If you are a data scientist or aspiring to be one you must have come across a term called “The Curse of Dimensionality”. In simple terms, “the curse of dimensionality” refers to challenges we could bump into when handling data in high dimensional space (in simple terms – too many features) in terms of visualization, inference, compute, etc!
When the dimension of data grows, often the performance of machine learning algorithms degrades and this is where dimensionality reduction comes into play!

You can simply understand Dimensionality reduction as a technique to reduce the number of features in a dataset. Less number of features means a simpler and efficient machine learning model! One of the most commonly used methods for dimensionality reduction is Principal Component Analysis(PCA).

This article will demystify the underlying working of PCA and how dimensionality reduction is accomplished using PCA! Let’s get started!

What is Dimensionality Reduction ?

To put it simply, dimensionality reduction is a technique where the number of features in a dataset is reduced to a lower dimension without losing the essence of the data.

When dealing with high dimensional data, it is often useful to reduce the dimensionality by projecting the data to a lower dimensional subspace which captures the “essence” of the data. This is called dimensionality reduction.Page 11, Machine Learning: A Probabilistic Perspective, 2012.

Dimensionality reduction is broadly classified into two categories – Feature Selection and Feature Extraction. Feature Selection is a method, in which most important features are retained and the rest are simply left out. Feature Extraction on the other hand is a slightly advanced technique where features in higher dimension space are reduced to a lower dimension space. PCA belongs to this category!

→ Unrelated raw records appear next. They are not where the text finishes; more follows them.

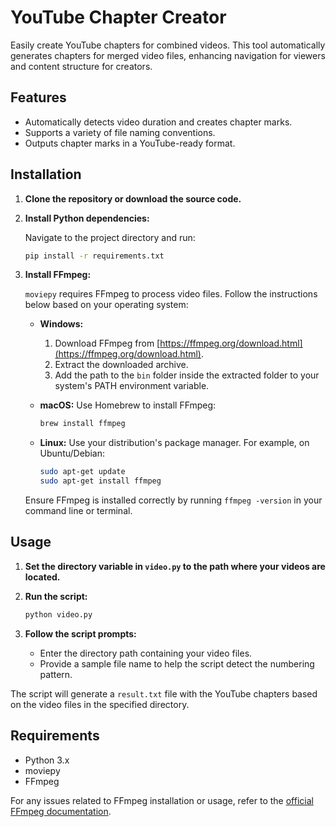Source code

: # YouTube Chapter Creator

Easily create YouTube chapters for combined videos. This tool automatically generates chapters for merged video files, enhancing navigation for viewers and content structure for creators.

## Features

- Automatically detects video duration and creates chapter marks.
- Supports a variety of file naming conventions.
- Outputs chapter marks in a YouTube-ready format.

## Installation

1. **Clone the repository or download the source code.**

2. **Install Python dependencies:**

   Navigate to the project directory and run:
   ```bash
   pip install -r requirements.txt
   ```

3. **Install FFmpeg:**

   `moviepy` requires FFmpeg to process video files. Follow the instructions below based on your operating system:

   - **Windows:**
     1. Download FFmpeg from [https://ffmpeg.org/download.html](https://ffmpeg.org/download.html).
     2. Extract the downloaded archive.
     3. Add the path to the `bin` folder inside the extracted folder to your system's PATH environment variable.

   - **macOS:**
     Use Homebrew to install FFmpeg:
     ```bash
     brew install ffmpeg
     ```

   - **Linux:**
     Use your distribution's package manager. For example, on Ubuntu/Debian:
     ```bash
     sudo apt-get update
     sudo apt-get install ffmpeg
     ```

   Ensure FFmpeg is installed correctly by running `ffmpeg -version` in your command line or terminal.

## Usage

1. **Set the directory variable in `video.py` to the path where your videos are located.**

2. **Run the script:**
   ```bash
   python video.py
   ```

3. **Follow the script prompts:**
   - Enter the directory path containing your video files.
   - Provide a sample file name to help the script detect the numbering pattern.

The script will generate a `result.txt` file with the YouTube chapters based on the video files in the specified directory.

## Requirements

- Python 3.x
- moviepy
- FFmpeg

For any issues related to FFmpeg installation or usage, refer to the [official FFmpeg documentation](https://ffmpeg.org/documentation.html).
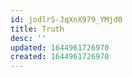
 ```yaml
---
id: jodlrS-JqXnX979_YMjd0
title: Truth
desc: ''
updated: 1644961726970
created: 1644961726970
---
```


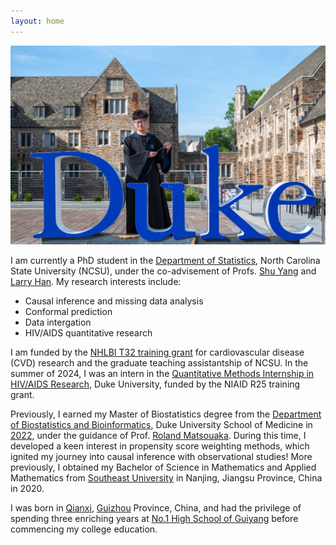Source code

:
 ```yaml
---
layout: home
---
```


<p>
<img src="/assets/img/profile-pic.jpg"/>
</p>

<p>

I am currently a PhD student in the <a href="https://statistics.sciences.ncsu.edu/" target="_blank">Department of Statistics</a>, North Carolina State University (NCSU), under the co-advisement of Profs. <a href="https://statistics.sciences.ncsu.edu/people/syang24/" target="_blank">Shu Yang</a> and <a href="https://bouve.northeastern.edu/directory/larry-han/" target="_blank">Larry Han</a>. My research interests include:

* Causal inference and missing data analysis
* Conformal prediction
* Data intergation
* HIV/AIDS quantitative research
</p>	
   
<p> 
I am funded by the <a href="https://statistics.sciences.ncsu.edu/graduate/support/nhlbi/" target="_blank">NHLBI T32 training grant</a> for cardiovascular disease (CVD) research and the graduate teaching assistantship of NCSU. 
In the summer of 2024, I was an intern in the <a href="https://cfar.duke.edu/cores/quantitative-sciences-core/interns-2024" target="_blank">Quantitative Methods Internship in HIV/AIDS Research</a>, Duke University, funded by the NIAID R25 training grant. 
</p>	
   
<p> 
Previously, I earned my Master of Biostatistics degree from the <a href="https://biostat.duke.edu/" target="_blank">Department of Biostatistics and Bioinformatics</a>, Duke University School of Medicine in <a href="https://biostat.duke.edu/news/master-biostatistics-class-2022-celebrate-commencement" target="_blank">2022</a>, under the guidance of Prof. <a href="https://scholars.duke.edu/person/roland.matsouaka" target="_blank">Roland Matsouaka</a>. During this time, I developed a keen interest in propensity score weighting methods, which ignited my journey into causal inference with observational studies! More previously, I obtained my Bachelor of Science in Mathematics and Applied Mathematics from <a href="https://www.seu.edu.cn/" target="_blank">Southeast University</a> in Nanjing, Jiangsu Province, China in 2020.
</p>	
   
<p> 
I was born in <a href="https://en.wikipedia.org/wiki/Qianxi,_Guizhou" target="_blank">Qianxi</a>, <a href="http://www.eguizhou.gov.cn/" target="_blank">Guizhou</a> Province, China, and had the privilege of spending three enriching years at <a href="https://www.linkedin.com/school/no-1-high-school-of-guiyang/about/" target="_blank">No.1 High School of Guiyang</a> before commencing my college education.
</p>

In this blog, we will demystify foundational concepts behind PCA, an unsupervised learning algorithm.

What is Principal Component Analysis( PCA ) ?

Principal Component Analysis is a popular Dimensionality Reduction Technique, which is in simple terms :  “ transforming n-dimensional features ( n being large ) to k-dimensional features ( where k is lesser than n ) , without loss of information present in the data ”. 

PCA is widely used for Visualization of higher dimensionality data projected into a lower dimension for easy representation.

Let’s understand the concept of PCA in a simple way. Say, there are two variables as seen from the above image X1 and X2. Which of these variables would you choose if you want to reduce the dimension from two ( 2 – D ) to one ( 1 – D ) ? 

Is it variable X1 or X2 or a new one ? Why should we actually reduce the dimension ? We will see one by one. 

If our problem was to reduce from 2-D to 1-D, it would be the variable , say Z1 , with higher variance, i.e.,a variable (Z1)  which holds most of the information present in the data. The new variable Z1 will be the linear combination of X1 and X2. 

The linear combination will be the line ( EigenVector of highest EigenValue of the Covariance Matrix ) which is the new feature space transforming the data with less projection error.

Why should we reduce the dimension ? Say if we have 1000 of variables in a dataset. The main question to be answered is do all the variables have equal importance. If the information present in 1000 variables is the same with the case of having 10 variables, then it is the case of Dimensionality Reduction problem.  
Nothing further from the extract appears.